Misplaced intentions can find new homes, 

settle the mind when the mouth foams.

Service

Possibly my ninth bird of the day, I broke down the carcass and made stock with this one. The messier stage has been handled for me, and I give thanks that it was someone else's job. I butchered it into eight flightless, succulent parts that became the highlight of someone’s phone screen for a few minutes, then were picked over until no longer needed. Incomplete, though certainly finished, and then disposed. I can trust this process, but is this how I want to participate?

Humanity has acquired this expectation of being able to harness the wind and reach new heights. Soar, fly high! Touch the sky! So we jump around and flap, trying our hardest to turn any dream into a reality, jumping around our calendar and flapping through our to-do lists. I no longer grieve over my past life as a salesman. After my last sales call for shiny, new devices to amplify your social experience, I put myself above all of this by becoming a cook…Well, I told myself that’s what I did. Rather, instead, I replaced jumping for reaching and flapping for chopping…still looking up to the promise.

“Is that how my onions are supposed to look?” said the Chef.

“No, Chef,” I responded without missing a beat.

“Then what are you doing?”

“I’m starting over, Chef.”

“You think you can use my time to start again?”

His time? I take a deep breath, as the squawking will soon be over: “No, Chef, sorry Chef.”

“Five minutes to pass!”

“Yes, Chef!” shouted the whole line, reaching and chopping.

It’s hard working for a sparrow that has the access of a falcon. I’m accustomed to being led by the sure sparrow.

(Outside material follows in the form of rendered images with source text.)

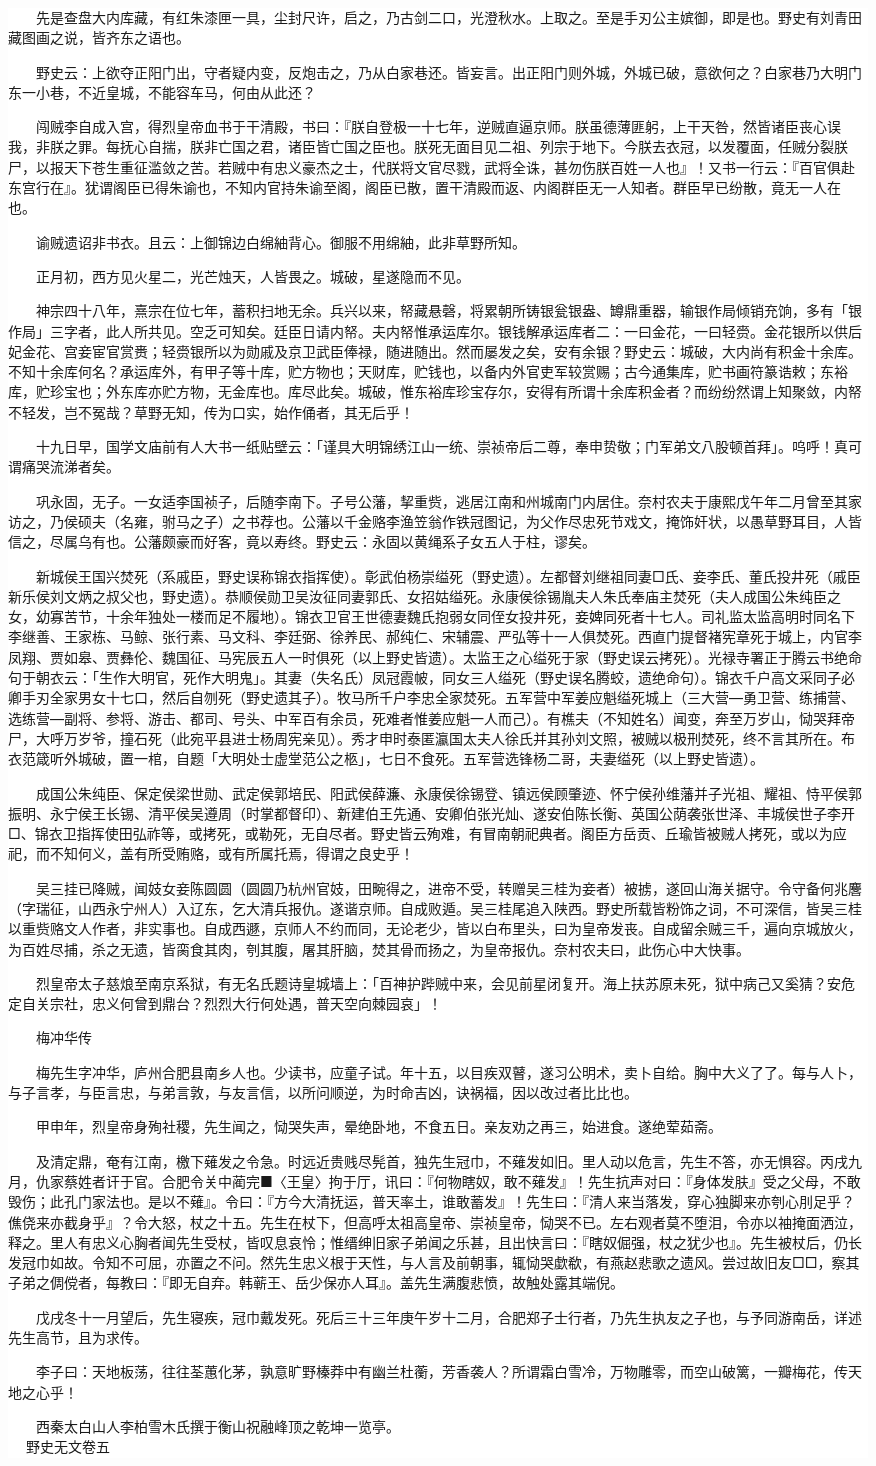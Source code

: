　　先是查盘大内库藏，有红朱漆匣一具，尘封尺许，启之，乃古剑二口，光澄秋水。上取之。至是手刃公主嫔御，即是也。野史有刘青田藏图画之说，皆齐东之语也。

　　野史云：上欲夺正阳门出，守者疑内变，反炮击之，乃从白家巷还。皆妄言。出正阳门则外城，外城已破，意欲何之？白家巷乃大明门东一小巷，不近皇城，不能容车马，何由从此还？

　　闯贼李自成入宫，得烈皇帝血书于干清殿，书曰：『朕自登极一十七年，逆贼直逼京师。朕虽德薄匪躬，上干天咎，然皆诸臣丧心误我，非朕之罪。每抚心自揣，朕非亡国之君，诸臣皆亡国之臣也。朕死无面目见二祖、列宗于地下。今朕去衣冠，以发覆面，任贼分裂朕尸，以报天下苍生重征滥敛之苦。若贼中有忠义豪杰之士，代朕将文官尽戮，武将全诛，甚勿伤朕百姓一人也』！又书一行云：『百官俱赴东宫行在』。犹谓阁臣已得朱谕也，不知内官持朱谕至阁，阁臣已散，置干清殿而返、内阁群臣无一人知者。群臣早已纷散，竟无一人在也。

　　谕贼遗诏非书衣。且云：上御锦边白绵紬背心。御服不用绵紬，此非草野所知。

　　正月初，西方见火星二，光芒烛天，人皆畏之。城破，星遂隐而不见。

　　神宗四十八年，熹宗在位七年，蓄积扫地无余。兵兴以来，帑藏悬磬，将累朝所铸银瓮银盎、罇鼎重器，输银作局倾销充饷，多有「银作局」三字者，此人所共见。空乏可知矣。廷臣日请内帑。夫内帑惟承运库尔。银钱解承运库者二：一曰金花，一曰轻赍。金花银所以供后妃金花、宫妾宦官赏赉；轻赍银所以为勋戚及京卫武臣俸禄，随进随出。然而屡发之矣，安有余银？野史云：城破，大内尚有积金十余库。不知十余库何名？承运库外，有甲子等十库，贮方物也；天财库，贮钱也，以备内外官吏军较赏赐；古今通集库，贮书画符篆诰敕；东裕库，贮珍宝也；外东库亦贮方物，无金库也。库尽此矣。城破，惟东裕库珍宝存尔，安得有所谓十余库积金者？而纷纷然谓上知聚敛，内帑不轻发，岂不冤哉？草野无知，传为口实，始作俑者，其无后乎！

　　十九日早，国学文庙前有人大书一纸贴壁云：「谨具大明锦绣江山一统、崇祯帝后二尊，奉申贽敬；门军弟文八股顿首拜」。呜呼！真可谓痛哭流涕者矣。

　　巩永固，无子。一女适李国祯子，后随李南下。子号公藩，挈重赀，逃居江南和州城南门内居住。奈村农夫于康熙戊午年二月曾至其家访之，乃侯硕夫（名雍，驸马之子）之书荐也。公藩以千金赂李渔笠翁作铁冠图记，为父作尽忠死节戏文，掩饰奸状，以愚草野耳目，人皆信之，尽属乌有也。公藩颇豪而好客，竟以寿终。野史云：永固以黄绳系子女五人于柱，谬矣。

　　新城侯王国兴焚死（系戚臣，野史误称锦衣指挥使）。彰武伯杨崇缢死（野史遗）。左都督刘继祖同妻□氏、妾李氏、董氏投井死（戚臣新乐侯刘文炳之叔父也，野史遗）。恭顺侯勋卫吴汝征同妻郭氏、女招姑缢死。永康侯徐锡胤夫人朱氏奉庙主焚死（夫人成国公朱纯臣之女，幼寡苦节，十余年独处一楼而足不履地）。锦衣卫官王世德妻魏氏抱弱女同侄女投井死，妾婢同死者十七人。司礼监太监高明时同名下李继善、王家栋、马鲸、张行素、马文科、李廷弼、徐养民、郝纯仁、宋辅震、严弘等十一人俱焚死。西直门提督褚宪章死于城上，内官李凤翔、贾如皋、贾彝伦、魏国征、马宪辰五人一时俱死（以上野史皆遗）。太监王之心缢死于家（野史误云拷死）。光禄寺署正于腾云书绝命句于朝衣云：「生作大明官，死作大明鬼」。其妻（失名氏）凤冠霞帔，同女三人缢死（野史误名腾蛟，遗绝命句）。锦衣千户高文采同子必卿手刃全家男女十七口，然后自刎死（野史遗其子）。牧马所千户李忠全家焚死。五军营中军姜应魁缢死城上（三大营—勇卫营、练捕营、选练营—副将、参将、游击、都司、号头、中军百有余员，死难者惟姜应魁一人而己）。有樵夫（不知姓名）闻变，奔至万岁山，恸哭拜帝尸，大呼万岁爷，撞石死（此宛平县进士杨周宪亲见）。秀才申时泰匿瀛国太夫人徐氏并其孙刘文照，被贼以极刑焚死，终不言其所在。布衣范箴听外城破，置一棺，自题「大明处士虚堂范公之柩」，七日不食死。五军营选锋杨二哥，夫妻缢死（以上野史皆遗）。

　　成国公朱纯臣、保定侯梁世勋、武定侯郭培民、阳武侯薛濂、永康侯徐锡登、镇远侯顾肇迹、怀宁侯孙维藩并子光祖、耀祖、恃平侯郭振明、永宁侯王长锡、清平侯吴遵周（时掌都督印）、新建伯王先通、安卿伯张光灿、遂安伯陈长衡、英国公荫袭张世泽、丰城侯世子李开□、锦衣卫指挥使田弘祚等，或拷死，或勒死，无自尽者。野史皆云殉难，有冒南朝祀典者。阁臣方岳贡、丘瑜皆被贼人拷死，或以为应祀，而不知何义，盖有所受贿赂，或有所属托焉，得谓之良史乎！

　　吴三挂已降贼，闻妓女妾陈圆圆（圆圆乃杭州官妓，田畹得之，进帝不受，转赠吴三桂为妾者）被掳，遂回山海关据守。令守备何兆麐（字瑞征，山西永宁州人）入辽东，乞大清兵报仇。遂谐京师。自成败遁。吴三桂尾追入陕西。野史所载皆粉饰之词，不可深信，皆吴三桂以重赀赂文人作者，非实事也。自成西遯，京师人不约而同，无论老少，皆以白布里头，曰为皇帝发丧。自成留余贼三千，遍向京城放火，为百姓尽捕，杀之无遗，皆脔食其肉，刳其腹，屠其肝脑，焚其骨而扬之，为皇帝报仇。奈村农夫曰，此伤心中大快事。

　　烈皇帝太子慈烺至南京系狱，有无名氏题诗皇城墙上：「百神护跸贼中来，会见前星闭复开。海上扶苏原未死，狱中病己又奚猜？安危定自关宗社，忠义何曾到鼎台？烈烈大行何处遇，普天空向棘园哀」！

　　梅冲华传

　　梅先生字冲华，庐州合肥县南乡人也。少读书，应童子试。年十五，以目疾双瞽，遂习公明术，卖卜自给。胸中大义了了。每与人卜，与子言孝，与臣言忠，与弟言敦，与友言信，以所问顺逆，为时命吉凶，诀祸福，因以改过者比比也。

　　甲申年，烈皇帝身殉社稷，先生闻之，恸哭失声，晕绝卧地，不食五日。亲友劝之再三，始进食。遂绝荤茹斋。

　　及清定鼎，奄有江南，檄下薙发之令急。时远近贵贱尽髡首，独先生冠巾，不薙发如旧。里人动以危言，先生不答，亦无惧容。丙戌九月，仇家蔡姓者讦于官。合肥令关中蔺完■〈王皇〉拘于厅，讯曰：『何物瞎奴，敢不薙发』！先生抗声对曰：『身体发肤』受之父母，不敢毁伤；此孔门家法也。是以不薙』。令曰：『方今大清抚运，普天率土，谁敢蓄发』！先生曰：『清人来当落发，穿心独脚来亦刳心刖足乎？僬侥来亦截身乎』？令大怒，杖之十五。先生在杖下，但高呼太祖高皇帝、崇祯皇帝，恸哭不已。左右观者莫不堕泪，令亦以袖掩面洒泣，释之。里人有忠义心胸者闻先生受杖，皆叹息哀怜；惟缙绅旧家子弟闻之乐甚，且出快言曰：『瞎奴倔强，杖之犹少也』。先生被杖后，仍长发冠巾如故。令知不可屈，亦置之不问。然先生忠义根于天性，与人言及前朝事，辄恸哭歔欷，有燕赵悲歌之遗风。尝过故旧友□□，察其子弟之倜傥者，每教曰：『即无自弃。韩蕲王、岳少保亦人耳』。盖先生满腹悲愤，故触处露其端倪。

　　戊戌冬十一月望后，先生寝疾，冠巾戴发死。死后三十三年庚午岁十二月，合肥郑子士行者，乃先生执友之子也，与予同游南岳，详述先生高节，且为求传。

　　李子曰：天地板荡，往往荃蕙化茅，孰意旷野榛莽中有幽兰杜蘅，芳香袭人？所谓霜白雪冷，万物雕零，而空山破篱，一瓣梅花，传天地之心乎！

　　西秦太白山人李柏雪木氏撰于衡山祝融峰顶之乾坤一览亭。  
　 
野史无文卷五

“Chop up the onions and throw ‘em in,” my aunt would say. That gracious voice now speaks against terminal disease, as she tires from a life of flying. She’s expecting to transition any day now. Death brings new beginnings…hopefully, you push through to the endings. We can come to terms with the endings of the flesh with comprehensible ease. Ease may be a turbulent word, with gratitude being the pilot. I am able to busy myself with reductions and prep lists, I’ve decided not to have a long goodbye, grateful for the varied hellos. If this is closure, then I have it. Yet, mournful memories of “throw ‘em in” race through my mind as I try not to stomp the loud squawking in front of me as he is held up from dressing the corpse of a roasted bird for a short and insufficient funeral. When a pan of corrected onions slides in and obstructs my view, I look to see its deliverer: my fellow lineman, communicating to me that the worry is small and all is well. It was indeed, even as my phone began to chime.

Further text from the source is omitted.